Transcribe the entries, keeping every character the same.

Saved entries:
══════════════════════════════

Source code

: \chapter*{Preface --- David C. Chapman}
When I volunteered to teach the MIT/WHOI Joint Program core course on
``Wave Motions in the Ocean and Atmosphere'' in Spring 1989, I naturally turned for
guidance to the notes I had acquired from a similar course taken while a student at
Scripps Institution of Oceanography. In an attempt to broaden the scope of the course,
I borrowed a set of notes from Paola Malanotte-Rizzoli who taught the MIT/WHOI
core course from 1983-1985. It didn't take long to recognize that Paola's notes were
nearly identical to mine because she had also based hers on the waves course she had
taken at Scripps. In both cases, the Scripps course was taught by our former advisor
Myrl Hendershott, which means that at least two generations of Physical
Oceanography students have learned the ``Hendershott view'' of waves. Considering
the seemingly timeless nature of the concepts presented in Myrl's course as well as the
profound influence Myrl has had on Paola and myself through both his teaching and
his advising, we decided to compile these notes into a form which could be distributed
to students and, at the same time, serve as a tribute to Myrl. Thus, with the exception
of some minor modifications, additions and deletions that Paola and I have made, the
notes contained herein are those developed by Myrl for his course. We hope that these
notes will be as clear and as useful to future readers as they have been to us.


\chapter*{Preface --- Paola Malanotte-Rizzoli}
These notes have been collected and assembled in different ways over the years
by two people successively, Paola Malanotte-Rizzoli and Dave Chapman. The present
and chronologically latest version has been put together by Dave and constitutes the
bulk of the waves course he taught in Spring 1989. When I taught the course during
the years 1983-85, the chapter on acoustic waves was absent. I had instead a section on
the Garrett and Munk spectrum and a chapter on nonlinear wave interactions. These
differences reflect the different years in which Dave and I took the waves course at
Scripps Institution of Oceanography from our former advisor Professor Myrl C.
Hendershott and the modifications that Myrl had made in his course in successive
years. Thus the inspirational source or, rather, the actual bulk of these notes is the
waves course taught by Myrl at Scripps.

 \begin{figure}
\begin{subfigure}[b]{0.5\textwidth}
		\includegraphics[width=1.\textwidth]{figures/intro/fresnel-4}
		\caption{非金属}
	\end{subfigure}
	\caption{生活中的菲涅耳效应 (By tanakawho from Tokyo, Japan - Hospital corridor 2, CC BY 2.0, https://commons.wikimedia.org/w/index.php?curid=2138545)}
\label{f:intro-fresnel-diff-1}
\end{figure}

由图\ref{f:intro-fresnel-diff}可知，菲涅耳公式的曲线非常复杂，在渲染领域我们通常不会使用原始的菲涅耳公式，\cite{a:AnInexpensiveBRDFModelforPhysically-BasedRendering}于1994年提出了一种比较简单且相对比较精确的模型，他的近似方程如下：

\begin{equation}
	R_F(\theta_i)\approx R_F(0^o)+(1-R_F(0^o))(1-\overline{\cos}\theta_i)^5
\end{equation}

══════════════════════════════

◆ **FINAL ANSWER**:
Source code

: \chapter*{Preface --- David C. Chapman}
When I volunteered to teach the MIT/WHOI Joint Program core course on
``Wave Motions in the Ocean and Atmosphere'' in Spring 1989, I naturally turned for
guidance to the notes I had acquired from a similar course taken while a student at
Scripps Institution of Oceanography. In an attempt to broaden the scope of the course,
I borrowed a set of notes from Paola Malanotte-Rizzoli who taught the MIT/WHOI
core course from 1983-1985. It didn't take long to recognize that Paola's notes were
nearly identical to mine because she had also based hers on the waves course she had
taken at Scripps. In both cases, the Scripps course was taught by our former advisor
Myrl Hendershott, which means that at least two generations of Physical
Oceanography students have learned the ``Hendershott view'' of waves. Considering
the seemingly timeless nature of the concepts presented in Myrl's course as well as the
profound influence Myrl has had on Paola and myself through both his teaching and
his advising, we decided to compile these notes into a form which could be distributed
to students and, at the same time, serve as a tribute to Myrl. Thus, with the exception
of some minor modifications, additions and deletions that Paola and I have made, the
notes contained herein are those developed by Myrl for his course. We hope that these
notes will be as clear and as useful to future readers as they have been to us.


\chapter*{Preface --- Paola Malanotte-Rizzoli}
These notes have been collected and assembled in different ways over the years
by two people successively, Paola Malanotte-Rizzoli and Dave Chapman. The present
and chronologically latest version has been put together by Dave and constitutes the
bulk of the waves course he taught in Spring 1989. When I taught the course during
the years 1983-85, the chapter on acoustic waves was absent. I had instead a section on
the Garrett and Munk spectrum and a chapter on nonlinear wave interactions. These
differences reflect the different years in which Dave and I took the waves course at
Scripps Institution of Oceanography from our former advisor Professor Myrl C.
Hendershott and the modifications that Myrl had made in his course in successive
years. Thus the inspirational source or, rather, the actual bulk of these notes is the
waves course taught by Myrl at Scripps.

 \begin{figure}
\begin{subfigure}[b]{0.5\textwidth}
		\includegraphics[width=1.\textwidth]{figures/intro/fresnel-4}
		\caption{非金属}
	\end{subfigure}
	\caption{生活中的菲涅耳效应 (By tanakawho from Tokyo, Japan - Hospital corridor 2, CC BY 2.0, https://commons.wikimedia.org/w/index.php?curid=2138545)}
\label{f:intro-fresnel-diff-1}
\end{figure}

由图\ref{f:intro-fresnel-diff}可知，菲涅耳公式的曲线非常复杂，在渲染领域我们通常不会使用原始的菲涅耳公式，\cite{a:AnInexpensiveBRDFModelforPhysically-BasedRendering}于1994年提出了一种比较简单且相对比较精确的模型，他的近似方程如下：

\begin{equation}
	R_F(\theta_i)\approx R_F(0^o)+(1-R_F(0^o))(1-\overline{\cos}\theta_i)^5
\end{equation}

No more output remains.